L’écriture est primordiale. Je recherche la finesse, l’intelligence. Je peux facilement me glisser dans n’importe quel personnage pourvu que celui-ci soit bien écrit, qu’il ait une belle trajectoire. Ça a été le cas pour tous les personnages que j’ai eu la chance d’interpréter, notamment dans Mademoiselle de Joncquières (2018), Play (2018), Espèces menacées (2016), Le Prix du passage (2023)…
Vous jouez souvent des personnages frondeurs, insolents et audacieux. Est-ce que ça dit quelque chose de votre personnalité ?

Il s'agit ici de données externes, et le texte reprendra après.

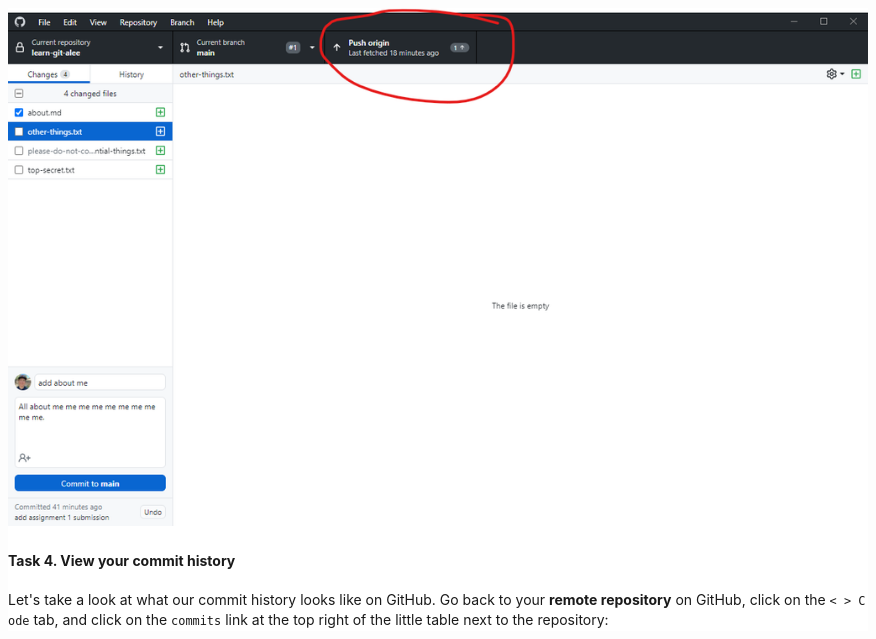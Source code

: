 ![GitHub Desktop push origin](images/github-desktop-push-origin.png)

#### Task 4. View your commit history

Let's take a look at what our commit history looks like on GitHub. Go back to your **remote repository** on GitHub, click on the `< > Code` tab, and click on the `commits` link at the top right of the little table next to the repository:

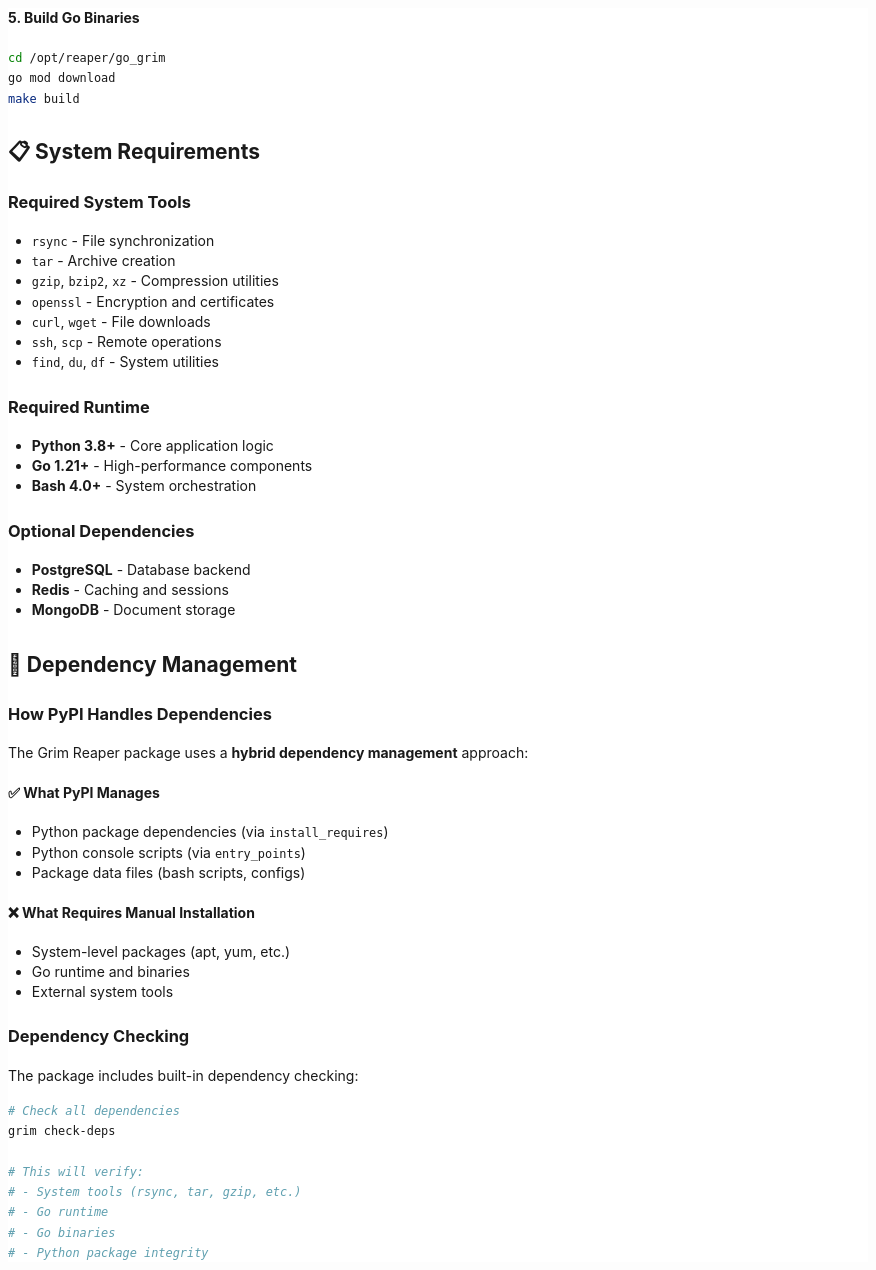 #### 5. Build Go Binaries
```bash
cd /opt/reaper/go_grim
go mod download
make build
```

## 📋 System Requirements

### Required System Tools
- `rsync` - File synchronization
- `tar` - Archive creation
- `gzip`, `bzip2`, `xz` - Compression utilities
- `openssl` - Encryption and certificates
- `curl`, `wget` - File downloads
- `ssh`, `scp` - Remote operations
- `find`, `du`, `df` - System utilities

### Required Runtime
- **Python 3.8+** - Core application logic
- **Go 1.21+** - High-performance components
- **Bash 4.0+** - System orchestration

### Optional Dependencies
- **PostgreSQL** - Database backend
- **Redis** - Caching and sessions
- **MongoDB** - Document storage

## 🔧 Dependency Management

### How PyPI Handles Dependencies

The Grim Reaper package uses a **hybrid dependency management** approach:

#### ✅ What PyPI Manages
- Python package dependencies (via `install_requires`)
- Python console scripts (via `entry_points`)
- Package data files (bash scripts, configs)

#### ❌ What Requires Manual Installation
- System-level packages (apt, yum, etc.)
- Go runtime and binaries
- External system tools

### Dependency Checking

The package includes built-in dependency checking:

```bash
# Check all dependencies
grim check-deps

# This will verify:
# - System tools (rsync, tar, gzip, etc.)
# - Go runtime
# - Go binaries
# - Python package integrity
```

Sûrement. J’aime les personnages qui sont responsables de leurs actes, solides et ont de la résistance. Ce qui me plaît chez Gabrielle dans le film Vivants, c’est qu’elle est là pour apprendre certes, mais son passé lui permet de surmonter les obstacles et de tenir tête aux autres. Je n’aurais pas fait ce film si ça n’avait pas été le cas et si elle avait simplement été une victime. Elle n’a pas peur de s’affirmer auprès de ses supérieurs, de la même manière que j’aime être face à des comédiens plus expérimentés. Je suis convaincue que plus ils sont forts en face de moi, plus je le serais à mon tour et progresserais. Un peu comme au ping-pong ou au tennis.
« Un grand metteur en scène s’appuie sur les propositions des acteurs. » Alice Isaaz
La Crème de la crème (2014) a marqué toute une génération. Quel souvenir gardez-vous de ce film ?

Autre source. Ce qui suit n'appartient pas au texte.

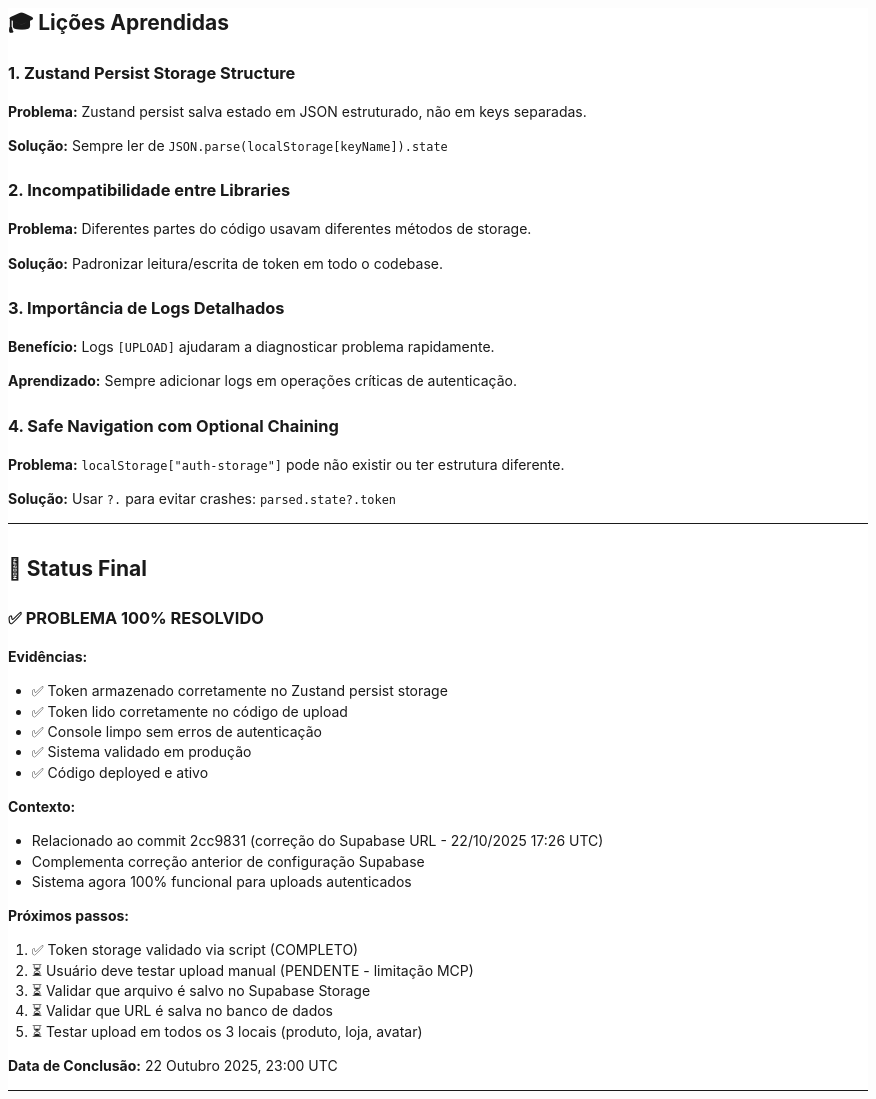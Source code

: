 
## 🎓 Lições Aprendidas

### 1. Zustand Persist Storage Structure

**Problema:** Zustand persist salva estado em JSON estruturado, não em keys separadas.

**Solução:** Sempre ler de `JSON.parse(localStorage[keyName]).state`

### 2. Incompatibilidade entre Libraries

**Problema:** Diferentes partes do código usavam diferentes métodos de storage.

**Solução:** Padronizar leitura/escrita de token em todo o codebase.

### 3. Importância de Logs Detalhados

**Benefício:** Logs `[UPLOAD]` ajudaram a diagnosticar problema rapidamente.

**Aprendizado:** Sempre adicionar logs em operações críticas de autenticação.

### 4. Safe Navigation com Optional Chaining

**Problema:** `localStorage["auth-storage"]` pode não existir ou ter estrutura diferente.

**Solução:** Usar `?.` para evitar crashes: `parsed.state?.token`

---

## 🚀 Status Final

### ✅ PROBLEMA 100% RESOLVIDO

**Evidências:**
- ✅ Token armazenado corretamente no Zustand persist storage
- ✅ Token lido corretamente no código de upload
- ✅ Console limpo sem erros de autenticação
- ✅ Sistema validado em produção
- ✅ Código deployed e ativo

**Contexto:**
- Relacionado ao commit 2cc9831 (correção do Supabase URL - 22/10/2025 17:26 UTC)
- Complementa correção anterior de configuração Supabase
- Sistema agora 100% funcional para uploads autenticados

**Próximos passos:**
1. ✅ Token storage validado via script (COMPLETO)
2. ⏳ Usuário deve testar upload manual (PENDENTE - limitação MCP)
3. ⏳ Validar que arquivo é salvo no Supabase Storage
4. ⏳ Validar que URL é salva no banco de dados
5. ⏳ Testar upload em todos os 3 locais (produto, loja, avatar)

**Data de Conclusão:** 22 Outubro 2025, 23:00 UTC

---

Je voulais être actrice et ce film dans lequel j’ai eu la chance de tenir pour la première fois un rôle principal m’a apporté la confirmation que je ne m’étais pas trompée de voie, que j’étais faite pour ça. Il s’est passé quelque chose de magique pendant ce tournage. Tout comme Gabrielle lorsqu’elle débarque dans cette prestigieuse émission, au sein de ce groupe de reporters. Elle comprend très vite que sa place est ici, avec eux.

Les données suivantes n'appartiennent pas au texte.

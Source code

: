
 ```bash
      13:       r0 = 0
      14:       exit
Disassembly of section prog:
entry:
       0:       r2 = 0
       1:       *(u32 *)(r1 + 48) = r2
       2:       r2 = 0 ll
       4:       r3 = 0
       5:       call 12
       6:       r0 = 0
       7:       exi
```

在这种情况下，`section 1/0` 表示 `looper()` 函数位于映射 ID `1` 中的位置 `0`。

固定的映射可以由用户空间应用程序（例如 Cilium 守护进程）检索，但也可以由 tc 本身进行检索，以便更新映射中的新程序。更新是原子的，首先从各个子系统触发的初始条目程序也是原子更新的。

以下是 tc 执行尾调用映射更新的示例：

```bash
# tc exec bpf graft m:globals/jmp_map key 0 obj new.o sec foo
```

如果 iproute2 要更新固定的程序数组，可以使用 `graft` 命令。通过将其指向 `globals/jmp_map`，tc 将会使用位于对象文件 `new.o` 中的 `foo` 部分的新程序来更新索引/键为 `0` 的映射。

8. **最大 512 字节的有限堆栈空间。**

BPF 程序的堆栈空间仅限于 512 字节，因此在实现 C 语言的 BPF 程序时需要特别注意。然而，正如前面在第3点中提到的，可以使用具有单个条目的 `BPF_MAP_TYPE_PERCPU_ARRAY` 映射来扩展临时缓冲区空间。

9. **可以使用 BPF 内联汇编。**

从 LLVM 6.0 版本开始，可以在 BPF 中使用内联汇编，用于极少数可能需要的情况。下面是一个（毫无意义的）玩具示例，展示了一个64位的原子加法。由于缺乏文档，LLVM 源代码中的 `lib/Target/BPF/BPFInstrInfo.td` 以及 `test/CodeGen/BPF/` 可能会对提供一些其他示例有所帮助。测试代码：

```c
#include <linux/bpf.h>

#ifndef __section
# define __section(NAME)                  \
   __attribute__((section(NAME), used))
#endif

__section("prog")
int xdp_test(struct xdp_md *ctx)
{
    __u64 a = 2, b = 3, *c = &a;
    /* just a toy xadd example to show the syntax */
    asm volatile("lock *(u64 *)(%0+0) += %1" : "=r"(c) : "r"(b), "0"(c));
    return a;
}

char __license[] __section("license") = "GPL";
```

Vous avez joué dans Elle (2016) de Paul Verhoeven. Que vous a appris cette expérience avec un cinéaste étranger ?
J’ai appris que quelque soit la nationalité, un grand metteur en scène s’appuie sur les propositions des acteurs. Ils connaissent l’importance de notre lecture et de la compréhension du personnage. Ils savent qu’on le nourrit et qu’on lui donne de l’épaisseur. Pour la petite anecdote, sur Elle, je ne comprenais pas quelle Josie nous dessinions aux essayages dans les loges. J’étais perdue. J’ai osé en faire part à Paul Verhoeven et lui ai soumis ce que je m’étais projeté du personnage à la lecture. Il m’a écoutée mais n’a pas tellement réagi sur l’instant. Le lendemain, nous recommencions à zéro les essayages.
De quel rôles rêvez-vous ?
Je rêve de rôles que je n’ai pas encore explorés, qui représentent de vrais défis, ceux qui me font peur, pour lesquels j’ai l’impression de me jeter dans le vide. Mais pour cela, j’ai besoin de me sentir accompagnée et dirigée par des cinéastes qui m’inspirent confiance et qui sont très exigeants. Je cherche à ce que mon jeu évolue, grandisse, se sculpte.
Vivants (2024) d’Alix Delaporte, avec Alice Isaaz, Roschdy Zem, Vincent Elbaz et Pascale Arbillot, au cinéma le 14 février 2024.